Con premesse di tal fatta ci si accosta la nuovo, atteso, album “Off With Their Heads”, cui tra l’altro spetta l’ingrato compito di controbattere le pesanti accuse (in sostanza: i dischi di gruppi come i Kaiser Chiefs non meritano di essere acquistati) lanciate da un Noel Gallagher più linguacciuto del solito. Certo, la battaglia delle vendite non sarà facile da spuntare (i dischi di Oasis e Kaiser sono usciti a distanza di una settimana l’uno dall’altro, ma in mezzo si sono ficcati gli AC/DC, probabili vincitori finali al botteghino, e i redivivi Keane). La vittoria non sarà semplice anche perché l’album in questione non sembra avere le caratteristiche per conquistare l’entusiasmo infervorato di radio e televisioni come accadde tre anni fa. Il gruppo qui ha tutta l’aria di volersi divertire, scherzando con formati diversi, componendo uno slalom spericolato e altamente discontinuo tra stili lontani: “Spanish Metal” onora la propria buffa titolazione, intrecciando spasimi hard rock in odore di Muse con umori spagnoleggianti degni degli Heroes Del Silencio, “Like It To Much” si fa notare per un piglio più cameristico, grazie all’intervento di archi che sottolineano melodie e ritornelli, con un gusto molto classico ma apprezzabile. Altrove affiorano spunti dal tenore vagamente disco-funk/ nu rave (“You Want History”, “Addicted To Drugs”, tra le migliori, e “Good Days, Bad Days” molto Blondie-style) e questo in tutta onestà era un esito abbastanza prevedibile, considerato che a produrre c’è Mark Ronson, tra i manipolatori sonori più richiesti al momento insieme a James Ford (Simian Mobile Disco) e Erol Alkan. Tra l’altro Ronson (che, lo ricordiamo, è tra i produttori di uno dei più importanti dischi pop degli ultimi anni, “Back To Black” della Winehouse) aveva già lavorato con i Kaiser Chiefs, includendo una cover della loro “Oh My God” (da “Employment”) cantata da Lily Allen nel suo album “Version” del 2007. La stessa Lily Allen che qui ritroviamo ai cori della bella “Always Happens Like That” e il cerchio (forse) si chiude.

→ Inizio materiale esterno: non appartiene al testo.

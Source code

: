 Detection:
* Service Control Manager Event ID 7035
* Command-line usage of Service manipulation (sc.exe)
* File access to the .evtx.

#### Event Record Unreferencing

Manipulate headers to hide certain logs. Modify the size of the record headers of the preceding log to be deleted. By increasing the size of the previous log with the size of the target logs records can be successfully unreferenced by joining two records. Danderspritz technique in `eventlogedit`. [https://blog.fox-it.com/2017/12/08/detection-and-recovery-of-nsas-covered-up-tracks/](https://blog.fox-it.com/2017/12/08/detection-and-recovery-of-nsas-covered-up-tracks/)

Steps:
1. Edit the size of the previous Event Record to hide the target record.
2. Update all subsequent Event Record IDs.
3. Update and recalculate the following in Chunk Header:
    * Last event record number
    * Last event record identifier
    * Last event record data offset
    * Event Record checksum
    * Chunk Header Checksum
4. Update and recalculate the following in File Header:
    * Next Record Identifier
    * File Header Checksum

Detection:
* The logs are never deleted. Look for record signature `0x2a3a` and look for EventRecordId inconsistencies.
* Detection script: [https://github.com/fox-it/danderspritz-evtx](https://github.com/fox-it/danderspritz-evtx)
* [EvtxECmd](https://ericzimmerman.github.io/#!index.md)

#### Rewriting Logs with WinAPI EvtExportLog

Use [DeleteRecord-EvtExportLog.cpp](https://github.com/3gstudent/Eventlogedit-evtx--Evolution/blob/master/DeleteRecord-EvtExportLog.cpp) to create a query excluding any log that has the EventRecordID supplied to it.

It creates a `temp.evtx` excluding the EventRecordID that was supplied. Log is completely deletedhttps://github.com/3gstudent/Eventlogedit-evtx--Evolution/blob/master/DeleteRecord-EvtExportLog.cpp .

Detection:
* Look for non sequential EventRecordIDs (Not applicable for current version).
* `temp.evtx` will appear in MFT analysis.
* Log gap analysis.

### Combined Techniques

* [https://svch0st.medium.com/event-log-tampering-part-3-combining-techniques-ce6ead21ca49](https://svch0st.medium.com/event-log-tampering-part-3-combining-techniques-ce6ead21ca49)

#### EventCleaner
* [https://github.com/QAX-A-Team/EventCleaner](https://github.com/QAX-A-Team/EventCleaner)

Detto questo, la cifra essenziale del gruppo la si ritrova come al solito nella sensibilità per la melodia, che rimane notevole, e in un’ortografia di ascendenza tutta britannica (spinta fin quasi all’incesto, ascoltate la conclusiva “Remeber You’re a girl”). Il disco suona abbastanza vario e si lascia ascoltare senza particolari difficoltà, risultando senz’altro migliore del precedente (ma non era poi un’impresa). Tuttavia il gruppo di “Employment” pare definitivamente scomparso: via l’ironia pungente dai contorni vagamente intellettualistici, via la fine vena bozzettistica capace di tratteggiare (sulla scorta dei Pulp) fulminei quadretti di ordinaria mediocrità provinciale, via anche quella spassosa vocazione cabarettistica al vaudeville e alla farsa di costume, in bilico tra Kinks, Madness e Roxy Music. Tolto il rimmel dagli occhi del cantante Ricky Wilson, rimane un gruppo dedito ad un virile glam rock, molto “bolaniano” nelle forme, a tratti anche un po’ macho, con ritornelli da curva hooligana, piacevoli da canticchiare, troppo facili da dimenticare. Peccato.